The goal of this step is to present the users with a set of key terms for the data and allow them to select interesting tags interactively to narrow the results.

The process can be divided into two stages:

1. Data preprocessing
2. User interaction

Stage (1) comprises two main procedures. First, the terms are transformed into *term vectors*, where each column corresponds to each term in the dataset and each row corresponds to each document. The elements are then assigned weights; these can be either a simple binary measures (1 - the term is present in the given document; 0 - the term does not appear in the document) or statistical ranks of importance of the given term to the given document (such as TF-IDF or G2).

    Example: for the documents ["Mary had", "a little lamb"], term vectors with a binary measure would be (let's assume the terms are sorted in alphabatical order):

    [[0, 1, 0, 0, 1], #Document 1
    [1, 0, 1, 1, 0]]
    
The second step of data preprocessing is to calculate, for each document, its K nearest neighbours.

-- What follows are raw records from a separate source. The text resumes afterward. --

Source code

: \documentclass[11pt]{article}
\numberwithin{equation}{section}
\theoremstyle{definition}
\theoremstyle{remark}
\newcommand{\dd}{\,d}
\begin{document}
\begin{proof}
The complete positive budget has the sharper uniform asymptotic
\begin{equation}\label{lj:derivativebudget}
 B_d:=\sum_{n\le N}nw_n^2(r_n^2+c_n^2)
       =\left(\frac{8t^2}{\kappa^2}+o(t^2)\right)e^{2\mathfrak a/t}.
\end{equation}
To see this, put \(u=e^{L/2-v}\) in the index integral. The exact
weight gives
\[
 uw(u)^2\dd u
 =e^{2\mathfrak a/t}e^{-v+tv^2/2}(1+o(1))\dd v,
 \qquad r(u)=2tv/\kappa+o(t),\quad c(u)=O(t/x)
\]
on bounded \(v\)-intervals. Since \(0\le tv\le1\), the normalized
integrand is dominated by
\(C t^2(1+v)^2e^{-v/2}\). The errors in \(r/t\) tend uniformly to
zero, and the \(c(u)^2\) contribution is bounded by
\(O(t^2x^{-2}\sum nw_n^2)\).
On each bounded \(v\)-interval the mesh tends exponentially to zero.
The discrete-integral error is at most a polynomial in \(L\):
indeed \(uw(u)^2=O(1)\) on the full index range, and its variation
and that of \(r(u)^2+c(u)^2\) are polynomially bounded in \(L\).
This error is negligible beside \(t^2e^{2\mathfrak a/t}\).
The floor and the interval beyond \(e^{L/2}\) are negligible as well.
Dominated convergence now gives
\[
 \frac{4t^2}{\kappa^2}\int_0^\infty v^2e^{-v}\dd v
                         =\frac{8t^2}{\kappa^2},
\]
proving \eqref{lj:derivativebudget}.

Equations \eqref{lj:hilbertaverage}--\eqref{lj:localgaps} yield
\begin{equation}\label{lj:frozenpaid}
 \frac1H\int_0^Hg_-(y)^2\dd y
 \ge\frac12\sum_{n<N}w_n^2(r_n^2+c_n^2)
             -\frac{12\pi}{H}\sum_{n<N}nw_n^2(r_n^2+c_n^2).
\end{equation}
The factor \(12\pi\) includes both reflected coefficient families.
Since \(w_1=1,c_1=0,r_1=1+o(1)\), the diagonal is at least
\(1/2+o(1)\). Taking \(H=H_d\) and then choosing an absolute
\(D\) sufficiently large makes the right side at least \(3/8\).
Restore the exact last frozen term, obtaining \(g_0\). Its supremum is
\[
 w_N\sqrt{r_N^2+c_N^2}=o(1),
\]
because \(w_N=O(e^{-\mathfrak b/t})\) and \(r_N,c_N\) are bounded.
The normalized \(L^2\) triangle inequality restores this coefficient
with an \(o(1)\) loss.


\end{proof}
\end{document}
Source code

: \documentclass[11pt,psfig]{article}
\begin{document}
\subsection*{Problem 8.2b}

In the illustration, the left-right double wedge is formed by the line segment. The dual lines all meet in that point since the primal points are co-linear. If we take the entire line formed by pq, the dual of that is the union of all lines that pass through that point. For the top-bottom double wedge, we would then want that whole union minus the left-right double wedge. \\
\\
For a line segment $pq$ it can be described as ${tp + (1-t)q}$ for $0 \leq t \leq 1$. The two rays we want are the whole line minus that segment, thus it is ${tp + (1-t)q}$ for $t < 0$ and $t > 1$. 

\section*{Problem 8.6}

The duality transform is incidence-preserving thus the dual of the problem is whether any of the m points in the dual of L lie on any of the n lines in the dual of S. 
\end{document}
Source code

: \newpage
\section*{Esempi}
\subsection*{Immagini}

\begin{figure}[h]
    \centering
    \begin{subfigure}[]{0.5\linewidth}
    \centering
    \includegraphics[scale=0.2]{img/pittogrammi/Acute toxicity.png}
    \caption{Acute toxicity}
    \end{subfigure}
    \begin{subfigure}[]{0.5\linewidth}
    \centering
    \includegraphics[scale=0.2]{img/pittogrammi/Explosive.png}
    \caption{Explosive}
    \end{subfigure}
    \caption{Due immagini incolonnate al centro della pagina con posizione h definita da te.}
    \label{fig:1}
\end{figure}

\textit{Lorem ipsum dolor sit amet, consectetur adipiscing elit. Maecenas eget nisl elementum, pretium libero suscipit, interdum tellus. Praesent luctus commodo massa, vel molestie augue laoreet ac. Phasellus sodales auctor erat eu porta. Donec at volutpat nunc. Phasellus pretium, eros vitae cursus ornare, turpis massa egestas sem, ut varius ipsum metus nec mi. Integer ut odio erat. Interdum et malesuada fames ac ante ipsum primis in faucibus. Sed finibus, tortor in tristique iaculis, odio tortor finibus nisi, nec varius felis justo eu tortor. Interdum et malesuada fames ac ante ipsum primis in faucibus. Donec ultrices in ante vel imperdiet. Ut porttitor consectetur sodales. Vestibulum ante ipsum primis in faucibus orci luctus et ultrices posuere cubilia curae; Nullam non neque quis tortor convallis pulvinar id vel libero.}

These will be used to find the most relevant terms for display after the user selects a tag at the user interaction stage.

Stage (2) is user interaction. Initially, a set of highest-ranking terms for the entire dataset (calculated on the basis of the term vectors) is displayed to the user along with an input field. Once the user selects a term from the list, documents containing the term are selected. For each of the matched document, its neighbours are selected from the nearest neighbour list. Finally, the terms of the matched documents and neghbours are used to generate a more focused input list for user selection and the process is repeated.

In [1]:
import os
from sklearn.neighbors import NearestNeighbors
from math import log
import pandas as pd
import numpy as np
import pickle

In [2]:
# Set working directory as the current directory of the ipython notebook
working_dir = os.getcwd()
data_dir = os.path.join(working_dir, 'data')
print("Data directory: %s" % data_dir)

Data directory: C:\Study\CS102\project\project2\repro\CS109Project\data


Read in the serialized results of MetaMap processing.

In [3]:
df = pd.read_pickle(os.path.join(data_dir, 'mm.pckl'))

df.head()

Unnamed: 0,ngram,nct_id,criteria_id,ngram_index,score,term,cui,stype,cid
0,"((time, NN),)",NCT00001149,0,0,8.34,Time,C0040223,tmco,[G01.910]
1,"((uncontrolled, VBN), (seizure, NNS), (at, IN))",NCT00001149,0,8,16.21,Seizures,C0036572,sosy,"[C10.228.140.490.631, C10.597.742, C23.888.592..."
2,"((of, IN), (seizure, NNS), (during, IN))",NCT00001149,0,10,16.21,Seizures,C0036572,sosy,"[C10.228.140.490.631, C10.597.742, C23.888.592..."
3,"((seizure, NNS), (at, IN), (the, DT))",NCT00001149,0,11,16.21,Seizures,C0036572,sosy,"[C10.228.140.490.631, C10.597.742, C23.888.592..."
4,"((pattern, NN), (of, IN), (seizure, NNS))",NCT00001149,0,12,16.07,Seizures,C0036572,sosy,"[C10.228.140.490.631, C10.597.742, C23.888.592..."


# Calculate term vectors and document clusters

Generating clusters in done in two steps.

1. First, for each document, rank the set of terms for the document with G2 scores. 
2. Then, for each document, generate clusters of K most similar documents.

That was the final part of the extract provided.